しかし、始まったものの、素人ながら私の中の桃井かおりが「あれぇ、なんか合ってなくなぁい」となり、なんだか演奏がぎくしゃくしてる感じがする。何曲か演奏したあと、♪LOVE~ふんふふんみたいなCMとかで使われてた曲が流れてきて、聞いたこともあるから、おお、と思っていたら、だんだんと、リズムが合ってきて、ピアノの普通のおばさんというか、おばあさんが、テンション高めに弾き始めて、ソロも長く、感動的で、気が付いたら泣いてしまった。この境地に至るまで、一体どれだけピアノを弾いてきたんだろう。と「BLUE GIANT」の宮本大の演奏を初めて聴いたユキノリの如く泣いてしまった。

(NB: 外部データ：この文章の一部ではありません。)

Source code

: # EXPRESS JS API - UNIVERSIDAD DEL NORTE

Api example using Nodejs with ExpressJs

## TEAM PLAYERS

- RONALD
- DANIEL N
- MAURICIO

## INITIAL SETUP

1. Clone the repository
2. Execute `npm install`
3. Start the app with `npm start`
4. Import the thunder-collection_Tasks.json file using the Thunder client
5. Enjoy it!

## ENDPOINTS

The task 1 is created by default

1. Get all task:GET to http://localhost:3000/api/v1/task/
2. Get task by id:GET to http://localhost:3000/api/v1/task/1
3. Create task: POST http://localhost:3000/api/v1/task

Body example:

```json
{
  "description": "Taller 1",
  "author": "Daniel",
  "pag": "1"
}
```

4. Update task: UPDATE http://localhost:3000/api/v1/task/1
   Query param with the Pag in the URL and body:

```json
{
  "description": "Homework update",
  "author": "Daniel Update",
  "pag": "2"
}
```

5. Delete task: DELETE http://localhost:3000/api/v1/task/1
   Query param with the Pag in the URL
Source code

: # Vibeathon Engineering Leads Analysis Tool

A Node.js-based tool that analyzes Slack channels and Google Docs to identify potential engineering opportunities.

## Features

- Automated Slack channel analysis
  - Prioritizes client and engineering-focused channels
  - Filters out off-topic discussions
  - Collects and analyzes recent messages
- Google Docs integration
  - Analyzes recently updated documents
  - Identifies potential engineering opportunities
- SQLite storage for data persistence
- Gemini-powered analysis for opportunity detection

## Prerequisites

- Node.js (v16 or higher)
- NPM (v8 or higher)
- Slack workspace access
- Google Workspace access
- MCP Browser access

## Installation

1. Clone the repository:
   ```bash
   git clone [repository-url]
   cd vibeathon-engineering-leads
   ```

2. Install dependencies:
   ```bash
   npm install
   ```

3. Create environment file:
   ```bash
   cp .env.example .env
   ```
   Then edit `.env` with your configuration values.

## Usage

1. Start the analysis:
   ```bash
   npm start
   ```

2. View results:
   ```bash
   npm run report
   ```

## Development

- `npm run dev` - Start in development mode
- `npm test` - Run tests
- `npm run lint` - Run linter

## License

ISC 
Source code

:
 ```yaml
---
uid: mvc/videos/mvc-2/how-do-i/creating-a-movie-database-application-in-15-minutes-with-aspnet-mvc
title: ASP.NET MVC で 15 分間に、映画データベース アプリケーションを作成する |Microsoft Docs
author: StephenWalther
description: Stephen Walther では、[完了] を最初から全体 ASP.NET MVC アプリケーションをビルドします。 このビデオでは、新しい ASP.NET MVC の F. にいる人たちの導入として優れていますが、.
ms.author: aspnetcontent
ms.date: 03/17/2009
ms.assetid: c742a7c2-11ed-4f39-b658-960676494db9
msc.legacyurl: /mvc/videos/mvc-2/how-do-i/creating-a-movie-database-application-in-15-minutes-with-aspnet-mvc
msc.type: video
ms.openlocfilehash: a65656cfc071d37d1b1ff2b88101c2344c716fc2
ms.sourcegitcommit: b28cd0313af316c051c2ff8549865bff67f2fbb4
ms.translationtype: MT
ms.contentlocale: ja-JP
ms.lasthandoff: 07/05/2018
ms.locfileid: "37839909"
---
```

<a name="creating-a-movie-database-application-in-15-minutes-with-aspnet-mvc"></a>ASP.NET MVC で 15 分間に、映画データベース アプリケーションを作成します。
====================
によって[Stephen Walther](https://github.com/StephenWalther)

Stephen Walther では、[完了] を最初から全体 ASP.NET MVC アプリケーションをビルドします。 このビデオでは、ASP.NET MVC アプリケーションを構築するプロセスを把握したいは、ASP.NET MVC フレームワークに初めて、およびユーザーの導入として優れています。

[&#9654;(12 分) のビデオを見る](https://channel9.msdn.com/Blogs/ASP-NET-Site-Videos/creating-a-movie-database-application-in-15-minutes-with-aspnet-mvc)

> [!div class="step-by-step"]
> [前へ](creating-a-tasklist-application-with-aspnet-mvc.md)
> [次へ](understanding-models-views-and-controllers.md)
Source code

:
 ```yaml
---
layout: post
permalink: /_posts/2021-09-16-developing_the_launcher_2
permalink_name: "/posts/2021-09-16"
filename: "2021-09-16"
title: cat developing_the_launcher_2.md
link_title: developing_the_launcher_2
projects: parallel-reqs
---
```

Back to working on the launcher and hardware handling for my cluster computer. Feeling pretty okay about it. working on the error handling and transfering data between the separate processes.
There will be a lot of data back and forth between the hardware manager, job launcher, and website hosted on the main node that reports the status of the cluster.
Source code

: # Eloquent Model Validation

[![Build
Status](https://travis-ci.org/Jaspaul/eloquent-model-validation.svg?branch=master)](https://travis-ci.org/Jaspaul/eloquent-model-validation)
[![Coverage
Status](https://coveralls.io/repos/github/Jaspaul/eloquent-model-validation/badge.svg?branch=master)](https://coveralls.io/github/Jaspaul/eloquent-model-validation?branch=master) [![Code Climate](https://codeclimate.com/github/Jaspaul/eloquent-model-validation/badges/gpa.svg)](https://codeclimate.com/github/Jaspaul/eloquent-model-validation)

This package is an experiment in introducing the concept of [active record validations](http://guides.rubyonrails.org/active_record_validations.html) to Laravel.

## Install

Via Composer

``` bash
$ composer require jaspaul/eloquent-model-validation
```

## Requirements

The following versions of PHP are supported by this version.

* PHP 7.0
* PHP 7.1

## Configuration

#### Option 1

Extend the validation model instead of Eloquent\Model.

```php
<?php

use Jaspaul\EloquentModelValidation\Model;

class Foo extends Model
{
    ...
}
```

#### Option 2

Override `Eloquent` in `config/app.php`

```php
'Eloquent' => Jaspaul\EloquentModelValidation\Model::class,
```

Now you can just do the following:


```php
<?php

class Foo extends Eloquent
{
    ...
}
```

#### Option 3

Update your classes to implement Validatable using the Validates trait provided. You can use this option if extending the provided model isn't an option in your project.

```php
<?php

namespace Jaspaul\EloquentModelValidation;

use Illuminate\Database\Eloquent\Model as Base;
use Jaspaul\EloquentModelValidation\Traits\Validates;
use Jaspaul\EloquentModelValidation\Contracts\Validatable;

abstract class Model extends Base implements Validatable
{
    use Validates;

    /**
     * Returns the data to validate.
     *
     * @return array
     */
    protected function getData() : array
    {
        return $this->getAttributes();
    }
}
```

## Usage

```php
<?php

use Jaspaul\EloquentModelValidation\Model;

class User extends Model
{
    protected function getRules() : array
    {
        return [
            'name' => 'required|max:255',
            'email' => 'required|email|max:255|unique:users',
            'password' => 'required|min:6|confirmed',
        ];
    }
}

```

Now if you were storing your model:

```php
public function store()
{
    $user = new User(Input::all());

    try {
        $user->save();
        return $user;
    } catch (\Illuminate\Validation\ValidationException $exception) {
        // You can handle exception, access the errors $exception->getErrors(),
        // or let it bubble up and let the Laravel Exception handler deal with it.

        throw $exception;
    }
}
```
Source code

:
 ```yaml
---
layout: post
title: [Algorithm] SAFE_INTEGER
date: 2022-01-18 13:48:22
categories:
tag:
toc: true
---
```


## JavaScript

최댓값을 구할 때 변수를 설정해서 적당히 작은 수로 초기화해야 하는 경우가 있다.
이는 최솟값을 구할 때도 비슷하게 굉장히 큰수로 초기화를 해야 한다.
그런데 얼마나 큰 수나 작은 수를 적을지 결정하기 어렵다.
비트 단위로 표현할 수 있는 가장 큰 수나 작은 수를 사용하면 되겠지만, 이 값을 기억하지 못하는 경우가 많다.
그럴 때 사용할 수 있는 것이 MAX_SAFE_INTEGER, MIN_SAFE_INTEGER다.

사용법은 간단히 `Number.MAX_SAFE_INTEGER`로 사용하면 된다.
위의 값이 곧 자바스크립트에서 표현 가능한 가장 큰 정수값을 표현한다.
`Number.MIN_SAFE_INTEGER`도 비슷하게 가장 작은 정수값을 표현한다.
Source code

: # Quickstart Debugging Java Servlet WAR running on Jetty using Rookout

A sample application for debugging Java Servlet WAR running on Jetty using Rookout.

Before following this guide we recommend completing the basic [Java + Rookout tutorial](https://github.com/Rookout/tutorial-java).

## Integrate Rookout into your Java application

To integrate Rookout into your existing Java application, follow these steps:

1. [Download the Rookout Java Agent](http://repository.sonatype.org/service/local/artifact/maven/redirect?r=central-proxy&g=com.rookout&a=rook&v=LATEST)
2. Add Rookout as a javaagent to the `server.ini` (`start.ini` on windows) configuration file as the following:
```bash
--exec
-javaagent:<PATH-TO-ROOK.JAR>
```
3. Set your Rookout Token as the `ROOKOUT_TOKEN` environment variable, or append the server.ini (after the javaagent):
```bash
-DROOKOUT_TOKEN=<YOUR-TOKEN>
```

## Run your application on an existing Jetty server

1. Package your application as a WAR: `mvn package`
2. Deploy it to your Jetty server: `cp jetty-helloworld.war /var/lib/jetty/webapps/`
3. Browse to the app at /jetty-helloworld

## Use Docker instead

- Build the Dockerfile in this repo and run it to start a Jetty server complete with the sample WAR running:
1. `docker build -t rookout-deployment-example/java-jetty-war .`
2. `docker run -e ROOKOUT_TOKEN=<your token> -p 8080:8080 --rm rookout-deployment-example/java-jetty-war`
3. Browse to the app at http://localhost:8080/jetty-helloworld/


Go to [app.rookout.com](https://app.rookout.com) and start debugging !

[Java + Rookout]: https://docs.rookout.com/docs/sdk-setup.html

 泣いているのがバレて、ピアノのおばあさんから「リクエストある~?」と聴かれ、あんまり詳しくないけどどうしようとなったけど、唯一タイトルを知っているルイアームストロングの「ワンダフルワールド」をなんとか頭の中から引きずり出して、リクエストした。ワンダフルワールド、なんてすばらしい世界、と引っ越したばかりで町になじめずにいた今、やっとなじんだかもみたいな気持ちもあり、また泣けてきて泣いてしまった。

 帰り際、おばあさんに気にいられたのかCDを貸してくれた。
いい気持ちで初JAZZバーを後にした。

ただ、あれから一度も行ってない。不義理。